Written by Deloitte & Touche Fantus, the report says, in part: "The recent (and historical) statistics relating to degrees obtained and the number of public school students who attend college will suggest to some employers that a well-educated work force will be difficult to recruit."

When Maryland Gov. Parris Glendening was in town recently, I asked him what could be done about this circular problem. Glendening said in his presentations to industry, he would emphasize two things - the relatively high percentage of Marylanders who do have advanced degrees and the state's transportation system, which makes it easy for those with the needed credentials to commute here from places like Montgomery County.

That answer assumes, however, that you'll get the chance to make that pitch to the industry and that its officials won't just rule out Washington County on the basis of a stat sheet.

Maybe there's another possibility: What if local officials concentrate on making this an attractive place to live for people with advanced degrees? Housing costs are certainly less than what they would be in the metro area, crime is lower and while we don't have the cultural amenities of Baltimore or Washington, D.C., there is a symphony and a very nice art museum.

There's also a tele-commuting center that would allow some people to skip the daily headache of driving Interstate 70 in favor of doing their work long-distance.

Would this area be attractive to people with advanced degrees? It was to Steve Riedesel, a retired Prince George's County teacher, who explored the region, including Chambersburg, Pa., before he and his wife settled on a house on West Washington Street in Hagerstown's West End.

Why West Washington Street instead of a quieter suburb?

"We wanted to be able to walk to places to places like downtown and the art museum," Riedesel said.

"We generally go there and to the Maryland Symphony. We see where there's potential for tourism, with the Civil War thing," he said.

Minor league baseball was also a plus for Riedesel, who said it would be a big loss if the area lost the Hagerstown Suns.

How did you discover this area?

"Through various little vacations we took, We began to realize this was a neat area," he said.

They considered Chambersburg, in part because Pennsylvania doesn't tax retirees' pensions, but in the end decided that they were Marylanders, and would stay in Maryland, he said.

The house they bought is a two-story home that's free-standing with a small yard. It had been an apartment building, but the Riedesels have converted it back to a home, and hope to paint the outside to make it look like it did when it was built, sometime in the 1840s.

In the first downtown economic summit, I sat in on a group that was considering housing in the city center. The conclusion then from that group, which included bankers, real estate people and others, is that for those who've lived here all their lives, life in downtown or on its fringes may not be attractive.

A better target market, they said, might be people who now live in urban areas like Rockville and Gaithersburg. In return for a slightly longer commute, we figured, they could wake up on Saturday morning in Washington County.

There probably is no one answer to economic development, or convincing our kids to come home after college.

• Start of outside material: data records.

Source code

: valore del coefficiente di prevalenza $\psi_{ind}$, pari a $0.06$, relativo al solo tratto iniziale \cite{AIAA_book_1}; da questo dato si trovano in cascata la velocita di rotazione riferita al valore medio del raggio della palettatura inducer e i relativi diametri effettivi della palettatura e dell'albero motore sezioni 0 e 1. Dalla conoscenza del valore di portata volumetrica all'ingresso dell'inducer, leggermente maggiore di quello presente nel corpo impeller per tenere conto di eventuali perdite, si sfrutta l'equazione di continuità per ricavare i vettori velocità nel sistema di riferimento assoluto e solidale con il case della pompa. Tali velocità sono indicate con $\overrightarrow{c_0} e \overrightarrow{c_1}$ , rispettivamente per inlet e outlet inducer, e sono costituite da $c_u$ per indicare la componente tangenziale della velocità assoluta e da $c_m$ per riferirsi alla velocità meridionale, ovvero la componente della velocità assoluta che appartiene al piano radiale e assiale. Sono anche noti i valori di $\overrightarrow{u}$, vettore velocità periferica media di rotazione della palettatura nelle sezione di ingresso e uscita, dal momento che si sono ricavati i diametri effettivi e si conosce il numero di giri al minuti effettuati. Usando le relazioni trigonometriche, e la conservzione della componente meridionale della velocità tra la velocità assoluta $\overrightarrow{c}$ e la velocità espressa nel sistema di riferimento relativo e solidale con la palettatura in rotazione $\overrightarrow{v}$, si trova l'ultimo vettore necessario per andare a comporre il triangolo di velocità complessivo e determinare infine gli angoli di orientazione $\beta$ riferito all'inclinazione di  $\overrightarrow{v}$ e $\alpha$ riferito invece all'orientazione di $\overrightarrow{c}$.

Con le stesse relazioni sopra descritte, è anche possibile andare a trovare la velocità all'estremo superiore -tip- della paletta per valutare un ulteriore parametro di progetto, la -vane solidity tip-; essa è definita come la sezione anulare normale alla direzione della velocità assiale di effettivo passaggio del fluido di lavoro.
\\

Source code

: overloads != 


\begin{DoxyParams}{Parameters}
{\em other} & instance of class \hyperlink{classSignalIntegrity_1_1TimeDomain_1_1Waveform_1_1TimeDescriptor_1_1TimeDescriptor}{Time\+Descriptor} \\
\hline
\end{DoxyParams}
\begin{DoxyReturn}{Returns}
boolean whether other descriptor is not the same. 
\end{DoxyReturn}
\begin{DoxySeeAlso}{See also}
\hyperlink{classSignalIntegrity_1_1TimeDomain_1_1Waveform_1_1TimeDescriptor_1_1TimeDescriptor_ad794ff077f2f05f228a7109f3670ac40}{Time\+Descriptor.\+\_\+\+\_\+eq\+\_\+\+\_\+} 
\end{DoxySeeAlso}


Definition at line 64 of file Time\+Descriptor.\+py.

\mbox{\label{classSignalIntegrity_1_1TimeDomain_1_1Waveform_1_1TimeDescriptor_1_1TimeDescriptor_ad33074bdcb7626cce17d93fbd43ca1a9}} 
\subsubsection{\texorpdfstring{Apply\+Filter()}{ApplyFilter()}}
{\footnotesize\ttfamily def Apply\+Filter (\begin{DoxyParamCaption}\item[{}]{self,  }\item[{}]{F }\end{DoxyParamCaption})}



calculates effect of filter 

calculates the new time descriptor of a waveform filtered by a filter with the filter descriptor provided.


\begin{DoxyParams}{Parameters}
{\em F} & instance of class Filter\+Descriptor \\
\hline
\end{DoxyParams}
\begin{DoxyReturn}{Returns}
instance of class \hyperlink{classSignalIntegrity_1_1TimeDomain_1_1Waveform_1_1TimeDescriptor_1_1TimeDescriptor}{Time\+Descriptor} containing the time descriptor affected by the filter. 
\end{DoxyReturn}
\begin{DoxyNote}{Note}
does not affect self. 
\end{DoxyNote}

It may involve things that are almost accidental in nature, like the CEO visiting a Civil War site who sees the area and decides to look beyond statistics, or friendships, like the one between horn maker Walter Lawson and Barry Tuckwell that led to formation of the Maryland Symphony.

That said, consider this: If trying to convince highly educated people that this is a nice place to live might pay off with jobs our educated kids can fill, why not give it a try?

Bob Maginnis is editor of The Herald-Mail Opinion page.